Urne per i populisti

Fabio Massa

Perché le amministrative di domenica (Sesto, Monza, Lodi, Como) sono un banco di prova per il M5s

Circa un anno fa Silvio Berlusconi ha visitato Brugherio, paese brianzolo famoso per l’Edilnord, la prima pietra dell’impero, che nel 2016 festeggiava i 50 anni. In quella sede, quando già aveva il mazzo di fiori di prammatica in mano, il Cav. pronunciò una delle sue famose battute, chiedendo all’organizzatore della giornata, dal palchetto, quale è la differenza tra un carciofo e una supposta. Chissà se a quella battuta un po’ sconcia sanno rispondere i dirigenti del Pd che si trovano a dover affrontare, domenica, uno dei passaggi più stretti degli ultimi anni, a livello di elezioni amministrative. Un passaggio stretto ed importante, giacché si tratta al contempo di un banco di prova per la forza del M5s, una cartina di tornasole per la rinascita di Forza Italia in ottica anche (ma non solo) anti-leghista, e ovviamente una prova generale in vista delle prossime e vicinissime regionali (che potrebbero coincidere con le politiche, forse). Quindi: occhi puntati sulle partite grandi e iconiche di Monza, Lodi, Como. E soprattutto Sesto San Giovanni. Qui Monica Chittò, probabilmente, non ce la farà al primo turno.

 

L’incognita è su chi la sfiderà: il candidato forzista Di Stefano, il moderato Caponi o il candidato pentastellato Foderaro? Stefano Buffagni, consigliere regionale che in molti vorrebbero uomo dei Cinque stelle per la presidenza regionale, la riassume così al Foglio: “Noi sappiamo di essere l’unica forza di cambiamento. L’unica forza capace di governare. Se a Sesto San Giovanni si vuol cambiare, siamo l’unica alternativa”. Messaggio è chiaro, con sottinteso: i pentastellati vogliono dimostrare di essere più governativi che talebani. Prendere la Stalingrado d’Italia avrebbe un significato enorme, per il M5s, e per il Pd che scommette sul Modello Milano sarebbe un brutto inciampo. Soprattutto ora che i guai di Penati sono finiti in gloria (ora si diletta con il basket). Da notare che gli altri due candidati, se non si elidessero, probabilmente eguaglierebbero la Chittò. Le urne daranno il responso ma se davvero moderati alla Parisi, forzisti e leghisti raggiungessero il 40 per cento nella Stalingrado d’Italia, allora una riflessione sul resto del paese andrà pur fatta.

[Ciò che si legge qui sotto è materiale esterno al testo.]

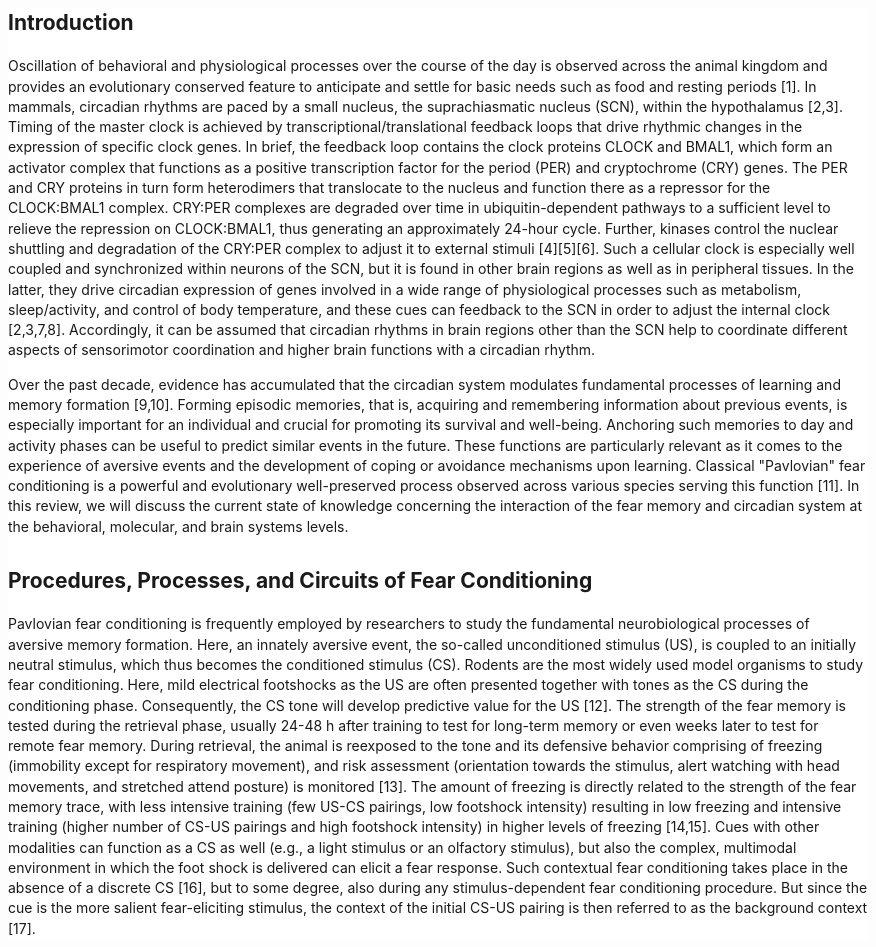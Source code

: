 ## Introduction

Oscillation of behavioral and physiological processes over the course of the day is observed across the animal kingdom and provides an evolutionary conserved feature to anticipate and settle for basic needs such as food and resting periods [1]. In mammals, circadian rhythms are paced by a small nucleus, the suprachiasmatic nucleus (SCN), within the hypothalamus [2,3]. Timing of the master clock is achieved by transcriptional/translational feedback loops that drive rhythmic changes in the expression of specific clock genes. In brief, the feedback loop contains the clock proteins CLOCK and BMAL1, which form an activator complex that functions as a positive transcription factor for the period (PER) and cryptochrome (CRY) genes. The PER and CRY proteins in turn form heterodimers that translocate to the nucleus and function there as a repressor for the CLOCK:BMAL1 complex. CRY:PER complexes are degraded over time in ubiquitin-dependent pathways to a sufficient level to relieve the repression on CLOCK:BMAL1, thus generating an approximately 24-hour cycle. Further, kinases control the nuclear shuttling and degradation of the CRY:PER complex to adjust it to external stimuli [4][5][6]. Such a cellular clock is especially well coupled and synchronized within neurons of the SCN, but it is found in other brain regions as well as in peripheral tissues. In the latter, they drive circadian expression of genes involved in a wide range of physiological processes such as metabolism, sleep/activity, and control of body temperature, and these cues can feedback to the SCN in order to adjust the internal clock [2,3,7,8]. Accordingly, it can be assumed that circadian rhythms in brain regions other than the SCN help to coordinate different aspects of sensorimotor coordination and higher brain functions with a circadian rhythm.

Over the past decade, evidence has accumulated that the circadian system modulates fundamental processes of learning and memory formation [9,10]. Forming episodic memories, that is, acquiring and remembering information about previous events, is especially important for an individual and crucial for promoting its survival and well-being. Anchoring such memories to day and activity phases can be useful to predict similar events in the future. These functions are particularly relevant as it comes to the experience of aversive events and the development of coping or avoidance mechanisms upon learning. Classical "Pavlovian" fear conditioning is a powerful and evolutionary well-preserved process observed across various species serving this function [11]. In this review, we will discuss the current state of knowledge concerning the interaction of the fear memory and circadian system at the behavioral, molecular, and brain systems levels.


## Procedures, Processes, and Circuits of Fear Conditioning

Pavlovian fear conditioning is frequently employed by researchers to study the fundamental neurobiological processes of aversive memory formation. Here, an innately aversive event, the so-called unconditioned stimulus (US), is coupled to an initially neutral stimulus, which thus becomes the conditioned stimulus (CS). Rodents are the most widely used model organisms to study fear conditioning. Here, mild electrical footshocks as the US are often presented together with tones as the CS during the conditioning phase. Consequently, the CS tone will develop predictive value for the US [12]. The strength of the fear memory is tested during the retrieval phase, usually 24-48 h after training to test for long-term memory or even weeks later to test for remote fear memory. During retrieval, the animal is reexposed to the tone and its defensive behavior comprising of freezing (immobility except for respiratory movement), and risk assessment (orientation towards the stimulus, alert watching with head movements, and stretched attend posture) is monitored [13]. The amount of freezing is directly related to the strength of the fear memory trace, with less intensive training (few US-CS pairings, low footshock intensity) resulting in low freezing and intensive training (higher number of CS-US pairings and high footshock intensity) in higher levels of freezing [14,15]. Cues with other modalities can function as a CS as well (e.g., a light stimulus or an olfactory stimulus), but also the complex, multimodal environment in which the foot shock is delivered can elicit a fear response. Such contextual fear conditioning takes place in the absence of a discrete CS [16], but to some degree, also during any stimulus-dependent fear conditioning procedure. But since the cue is the more salient fear-eliciting stimulus, the context of the initial CS-US pairing is then referred to as the background context [17].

Le storie di Lodi, Como e Monza sono diverse. Ma ognuna racconta qualcosa del tempo attuale. A Lodi, regno di Lorenzo Guerini. Ma anche un terreno fertile per i Cinque stelle e un banco di prova in un’area a vocazione imprenditoriale-agricola. Funzionerà? Oppure Carlo Gendarini del centrosinistra, che pare in leggerissimo vantaggio su Sara Casanova del centrodestra unito, prevarrà? A Lodi c’è un candidato di Sinistra Italiana: Stefano Caserini. Primo test anche in ottica regionali per il lato sinistro dello schieramento. A Como invece è avanti il centrodestra, con Mario Landriscina, malgrado il sindaco uscente sia un dem (che non si ricandida). Il centrodestra è forte, e Forza Italia pare lo sia anche di più. In un terrirorio che tradizionalmente amava la Lega di Bossi. Sarà un test, sotto questio profilo, anche per il moviemnto di MatteoSalvini. Ma il centrosinistra a Como ha cercato e trovato un Papa straniero in Maurizio Traglio, imprenditore, che ha cominciato a macinare consenso. Anche qui, i pentastellati pestano duro sull’onestà e la trasparenza (che altro?), con Fabio Aleotti. Infine, Monza. Tutti dicono che ri-vincerà Roberto Scanagatti.

 

Uno di sinistra, non renziano quando gli altri erano renziani, ora più vicino a Renzi di tanti renziani della prima ora. Scanagatti non passerà al primo turno, secondo i bene informati. Ma i Cinque stelle di fatto non esistono, azzoppati da faide interne che alla fine hanno portato alla candidatura di Danilo Sindoni, 17 voti alle consultazioni online, dopo il ritiro di Doride Falduto (Bedori-style). Il centrodestra, anche qui unito, è rappresentato da Dario Allevi, ex presidente della Provincia. Forza Italia è tonica, sta bene. “Gli abbiamo dato spazio noi, e loro sono tornati a lavorare. Per fortuna anche contro i Cinque stelle”, mormorano i dem. Chissà se qualcuno inizia a chiedersi la differenza tra un carciofo e una supposta.